My belief in the possibility of new and old face-to-face encounters as the means of my transcendence is strong. I wonder how theses new faces will change when they learn new official information about me. I will see that knowledge instantly displayed on their face even if they show no change at all.

I sat in a small office around a table today and saw other faces of members of The Registry. I don’t know what I am looking for in the looking but I want to see them as real people and not look past them. I saw absolutely no disguises in the faces of today. I will never forget any of them. They are, perhaps, maps to places in our culture that no one wants to find unless there is profit in the finding.

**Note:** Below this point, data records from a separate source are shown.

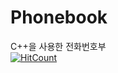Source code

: # Phonebook
C++을 사용한 전화번호부
<br>
[![HitCount](http://hits.dwyl.io/hyung8789/Phonebook.svg)](http://hits.dwyl.io/hyung8789/Phonebook)

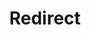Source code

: ﻿---
layout: src/layouts/Redirect.astro
title: Redirect
redirect: https://yamldoc.liuyan.wang/docs/projects/steps/conditions
pubDate:  2023-01-01
navSearch: false
navSitemap: false
navMenu: false
---
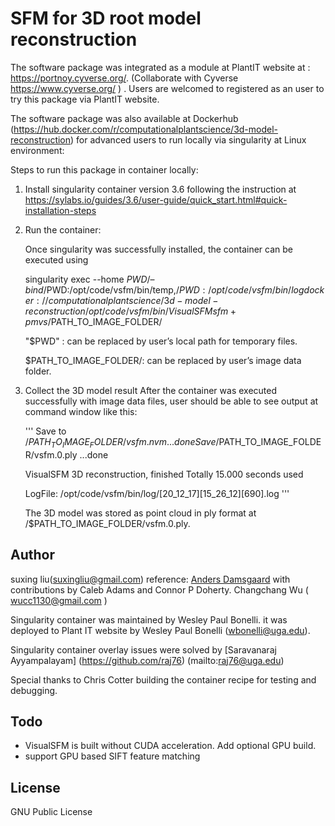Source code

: # SFM for 3D root model reconstruction

The software package was integrated as a module at PlantIT website at : https://portnoy.cyverse.org/.
(Collaborate with Cyverse https://www.cyverse.org/ ) . Users are welcomed to registered as an user to try this package via PlantIT website. 

The software package was also available at Dockerhub (https://hub.docker.com/r/computationalplantscience/3d-model-reconstruction) for advanced users to run locally via singularity at Linux environment: 


Steps to run this package in container locally:
 
1. Install singularity container version 3.6 following the instruction at https://sylabs.io/guides/3.6/user-guide/quick_start.html#quick-installation-steps

2. Run the container:

   Once singularity was successfully installed, the container can be executed using 

   singularity exec --home  $PWD/  –bind  /$PWD:/opt/code/vsfm/bin/temp,/$PWD:/opt/code/vsfm/bin/log docker://computationalplantscience 
   /3d-model-reconstruction /opt/code/vsfm/bin/VisualSFM  sfm+pmvs  /$PATH_TO_IMAGE_FOLDER/

   "$PWD" : can be replaced by user’s local path for temporary files.

    $PATH_TO_IMAGE_FOLDER/:  can be replaced by user’s image data folder. 

3. Collect the 3D model result
   After the container was executed successfully with image data files, user should be able to see output at command window like this:

   '''
   Save to /$PATH_TO_IMAGE_FOLDER/vsfm.nvm ... done
   Save /$PATH_TO_IMAGE_FOLDER/vsfm.0.ply ...done

   VisualSFM 3D reconstruction, finished
   Totally 15.000 seconds used

   LogFile: /opt/code/vsfm/bin/log/[20_12_17][15_26_12][690].log
   '''

   The 3D model was stored as point cloud in ply format at /$PATH_TO_IMAGE_FOLDER/vsfm.0.ply.



## Author
suxing liu(suxingliu@gmail.com)
reference:
[Anders Damsgaard](mailto:adamsgaard@ucsd.edu) with contributions by Caleb Adams
and Connor P Doherty.
Changchang Wu ( wucc1130@gmail.com )

Singularity container was maintained by Wesley Paul Bonelli. it was deployed to Plant IT website by Wesley Paul Bonelli (wbonelli@uga.edu).

Singularity container overlay issues were solved by [Saravanaraj Ayyampalayam] (https://github.com/raj76) (mailto:raj76@uga.edu)

Special thanks to Chris Cotter building the container recipe for testing and debugging.

## Todo
- VisualSFM is built without CUDA acceleration. Add optional GPU build.
- support GPU based SIFT feature matching

## License
GNU Public License
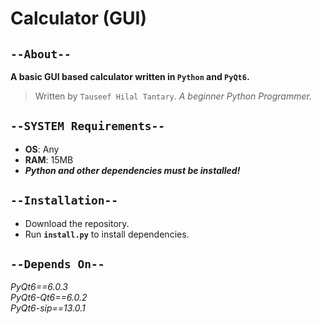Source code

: # Calculator (GUI)

## `--About--`
__A basic GUI based calculator written in `Python` and `PyQt6`.__

> Written by `Tauseef Hilal Tantary`. *A beginner Python Programmer.*


## `--SYSTEM Requirements--`
* **OS**: Any
* **RAM**: 15MB
* ***Python and other dependencies must be installed!***


## `--Installation--`
* Download the repository.
* Run **`install.py`** to install dependencies.


## `--Depends On--`
*PyQt6==6.0.3*<br>
*PyQt6-Qt6==6.0.2*<br>
*PyQt6-sip==13.0.1*<br>
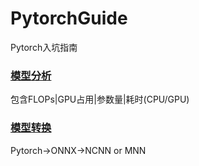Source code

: # PytorchGuide

Pytorch入坑指南



### [模型分析](./ModelAnalysis/readme.md)

包含FLOPs|GPU占用|参数量|耗时(CPU/GPU)

### [模型转换](./ModelConver/readme.md)

Pytorch->ONNX->NCNN or MNN

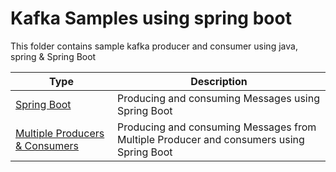 # Kafka Samples using spring boot

This folder contains sample kafka producer and consumer using java, spring & Spring Boot


| Type                                                                         | Description                                                                             |
|------------------------------------------------------------------------------|-----------------------------------------------------------------------------------------|
| [Spring Boot](./spring-boot)                                                 | Producing and consuming Messages using Spring Boot                                      |
| [Multiple Producers & Consumers](./spring-boot-multiple-producers-consumers) | Producing and consuming Messages from Multiple Producer and consumers using Spring Boot |
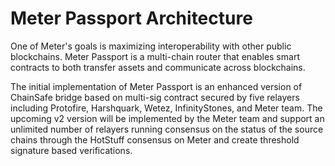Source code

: # Meter Passport Architecture

One of Meter's goals is maximizing interoperability with other public blockchains.  Meter Passport is a multi-chain router that enables smart contracts to both transfer assets and communicate across blockchains.

The initial implementation of Meter Passport is an enhanced version of ChainSafe bridge based on multi-sig contract secured by five relayers including Protofire, Harshquark, Wetez, InfinityStones, and Meter team.  The upcoming v2 version will be implemented by the Meter team and support an unlimited number of relayers running consensus on the status of the source chains through the  HotStuff consensus on Meter and create threshold signature based verifications. 

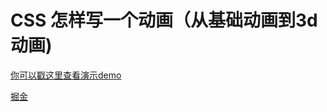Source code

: # CSS 怎样写一个动画（从基础动画到3d动画)

[你可以戳这里查看演示demo](https://evelope.github.io/css3-study)

[掘金](https://juejin.im/post/5c87191c5188257f882f09c1)
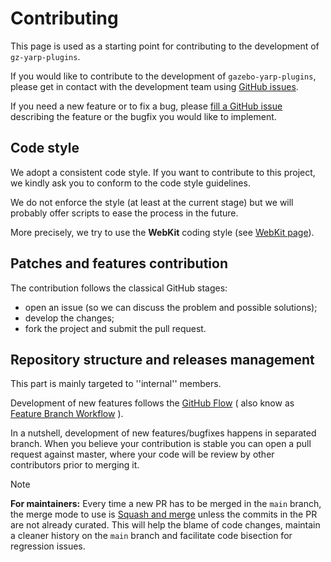 # Contributing

This page is used as a starting point for contributing to the development of `gz-yarp-plugins`.

If you would like to contribute to the development of `gazebo-yarp-plugins`, please get in contact with the development team using [GitHub issues](https://github.com/robotology/gz-sim-yarp-plugins/issues).

If you need a new feature or to fix a bug, please [fill a GitHub issue](https://github.com/robotology/gz-sim-yarp-plugins/issues/new) describing the feature or the bugfix you would like to implement.

## Code style

We adopt a consistent code style.
If you want to contribute to this project, we kindly ask you to conform to the code style guidelines.

We do not enforce the style (at least at the current stage) but we will probably offer scripts to ease the process in the future.

More precisely, we try to use the **WebKit** coding style (see [WebKit page](http://www.webkit.org/coding/coding-style.html)).

## Patches and features contribution

The contribution follows the classical GitHub stages:

* open an issue (so we can discuss the problem and possible solutions);
* develop the changes;
* fork the project and submit the pull request.

## Repository structure and releases management

This part is mainly targeted to ''internal'' members.

Development of new features follows the [GitHub Flow](https://guides.github.com/introduction/flow/index.html) ( also know as [Feature Branch Workflow](https://www.atlassian.com/git/tutorials/comparing-workflows/feature-branch-workflow) ).

In a nutshell, development of new features/bugfixes happens in separated branch. When you believe your contribution is stable
you can open a pull request against master, where your code will be review by other contributors prior to merging it.

> [!NOTE]  
> **For maintainers:** Every time a new PR has to be merged in the `main` branch, the merge mode to use is [Squash and merge](https://docs.github.com/en/pull-requests/collaborating-with-pull-requests/incorporating-changes-from-a-pull-request/about-pull-request-merges#squash-and-merge-your-commits) unless the commits in the PR are not already curated. This will help the blame of code changes, maintain a cleaner history on the `main` branch and facilitate code bisection for regression issues.
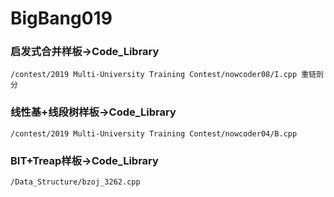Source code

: # BigBang019

### 启发式合并样板->Code_Library
    /contest/2019 Multi-University Training Contest/nowcoder08/I.cpp 重链剖分

### 线性基+线段树样板->Code_Library
    /contest/2019 Multi-University Training Contest/nowcoder04/B.cpp
    
### BIT+Treap样板->Code_Library
    /Data_Structure/bzoj_3262.cpp
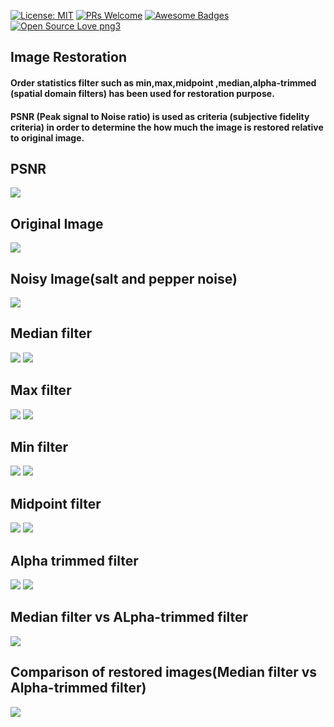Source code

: [![License: MIT](https://img.shields.io/badge/License-MIT-yellow.svg)](https://opensource.org/licenses/MIT)
[![PRs Welcome](https://img.shields.io/badge/PRs-welcome-brightgreen.svg?style=flat-square)](http://makeapullrequest.com)
[![Awesome Badges](https://img.shields.io/badge/badges-awesome-green.svg)](https://github.com/AbhishekSalian/badges)
[![Open Source Love png3](https://badges.frapsoft.com/os/v3/open-source.png?v=103)](https://github.com/ellerbrock/open-source-badges/)

<h2>Image Restoration</h2>
<h4>Order statistics filter such as min,max,midpoint ,median,alpha-trimmed (spatial domain filters) has been used for restoration purpose.</h4>
<h4>PSNR (Peak signal to Noise ratio) is used as criteria (subjective fidelity criteria) in order to determine the how much the image is restored relative to original image.</h4>
<h2> PSNR</h2>
<img src="image restoration images/result.jpg">
<h2> Original Image</h2>
<img src="image restoration images/original image.jpg">
<h2> Noisy Image(salt and pepper noise)</h2>
<img src="image restoration images/Noisy image.jpg">
<h2>Median filter</h2>
<img src="filter equation/median filter eqn.JPG">
<img src="image restoration images/median filter.jpg">
<h2>Max filter</h2>
<img src="filter equation/max filter eqn.JPG">
<img src="image restoration images/max filter.jpg">
<h2>Min filter</h2>
<img src="filter equation/min filter eqn.JPG">
<img src="image restoration images/min filter.jpg">
<h2>Midpoint filter</h2>
<img src="filter equation/midpoint filter eqn.JPG">
<img src="image restoration images/midpoint filter.jpg">
<h2>Alpha trimmed filter</h2>
<img src="filter equation/alpha-trimmed filter eqn.JPG">
<img src="image restoration images/alpha trimmed filter.jpg">
<h2>Median filter vs ALpha-trimmed filter</h2>
<img src="image restoration images/alpha trimmed result and median result with very noisy image(salt and pepper).jpg">
<h2>Comparison of restored images(Median filter vs Alpha-trimmed filter) </h2>
<img src="image restoration images/iteration result.jpg">

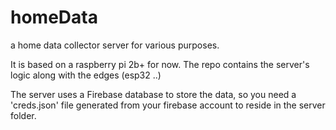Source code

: # homeData
a home data collector server for various purposes.

It is based on a raspberry pi 2b+ for now.
The repo contains the server's logic along with the edges (esp32 ..)

The server uses a Firebase database to store the data,
so you need a 'creds.json' file generated from your firebase account to reside in the server folder.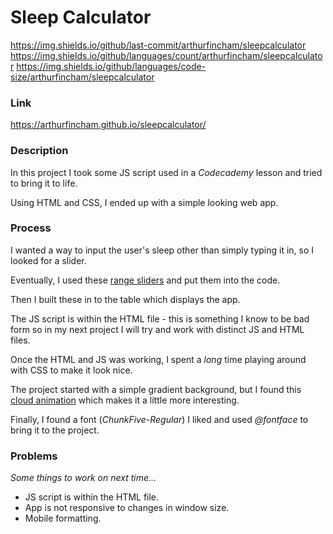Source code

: <h1>Sleep Calculator</h1>

https://img.shields.io/github/last-commit/arthurfincham/sleepcalculator
https://img.shields.io/github/languages/count/arthurfincham/sleepcalculator
https://img.shields.io/github/languages/code-size/arthurfincham/sleepcalculator

<h3>Link</h3>

https://arthurfincham.github.io/sleepcalculator/

<h3>Description</h3>

In this project I took some JS script used in a *Codecademy* lesson and tried to bring it to life.

Using HTML and CSS, I ended up with a simple looking web app.

<h3>Process</h3>

I wanted a way to input the user's sleep other than simply typing it in, so I looked for a slider. 

Eventually, I used these [range sliders](https://www.w3schools.com/howto/howto_js_rangeslider.asp) and put them into the code.

Then I built these in to the table which displays the app. 

The JS script is within the HTML file - this is something I know to be bad form so in my next project I will try and work with distinct JS and HTML files.

Once the HTML and JS was working, I spent a *long* time playing around with CSS to make it look nice. 

The project started with a simple gradient background, but I found this [cloud animation](https://codepen.io/P3R0/pen/RPbgaX) which makes it a little more interesting.

Finally, I found a font (*ChunkFive-Regular*) I liked and used *@fontface* to bring it to the project.

<h3>Problems</h3>

*Some things to work on next time...*


<ul>
  <li>JS script is within the HTML file.</li>
  <li>App is not responsive to changes in window size.</li>
  <li>Mobile formatting.</li>
 </ul>
 

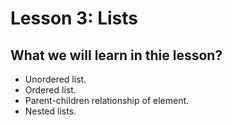 # Lesson 3: Lists

## What we will learn in thie lesson?

- Unordered list.
- Ordered list.
- Parent-children relationship of element.
- Nested lists.
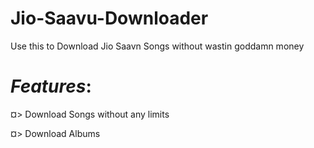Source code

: # Jio-Saavu-Downloader
Use this to Download Jio Saavn Songs without wastin goddamn money


# _Features_:

 ¤> Download Songs without any limits
 
 ¤> Download Albums
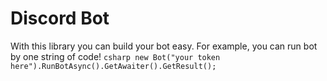 # Discord Bot
With this library you can build your bot easy. For example, you can run bot by one string of code!
`csharp new Bot("your token here").RunBotAsync().GetAwaiter().GetResult();`

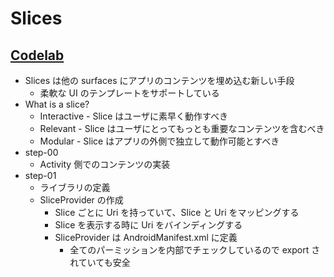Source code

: # Slices

## [Codelab](https://codelabs.developers.google.com/codelabs/android-slices-basic/index.html?index=..%2F..%2Findex#0)

* Slices は他の surfaces にアプリのコンテンツを埋め込む新しい手段
  * 柔軟な UI のテンプレートをサポートしている
* What is a slice?
  * Interactive - Slice はユーザに素早く動作すべき
  * Relevant - Slice はユーザにとってもっとも重要なコンテンツを含むべき
  * Modular - Slice はアプリの外側で独立して動作可能とすべき
* step-00
  * Activity 側でのコンテンツの実装
* step-01
  * ライブラリの定義
  * SliceProvider の作成
    * Slice ごとに Uri を持っていて、Slice と Uri をマッピングする
    * Slice を表示する時に Uri をバインディングする
    * SliceProvider は AndroidManifest.xml に定義
      * 全てのパーミッションを内部でチェックしているので export されていても安全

Every face deserves recognition. We look past too many in our society. I have looked past faces before, particularity in high school, almost never as a high school teacher. We must try to look harder, even when a face turns away in a parking lot or hides online in hate. It’s harder to look at faces when you are looking at phones all the time.

I am learning to see, too, in a new way. It’s actually going quite well. I sense a better acuity with crucial details, such as that smile on a coyote’s face when I saw him running in the shoulder of the road. It was raining and he was smiling. That was a good face. I saw something important in it.

Find a face you haven’t seen and look at it. Say something real to that face, not a pleasantry or pedantry. Look at that new face and report something to yourself about it. Notice ten new faces a day and make reports. Track down old faces that need or require reexamination. You know who those old faces are. And the new ones are all around you. Your face does count in this reporting.

After the meeting, I saw one of the faces in the room walking down the road. I pulled over to him and rolled down the window. Our faces met. I gave him one of the books I have written. He smiled. I smiled. I drove away and checked the rear view mirror. The man’s face was buried in the book as he walked. I looked in the mirror, leaned over, and saw my face. There was something okay there.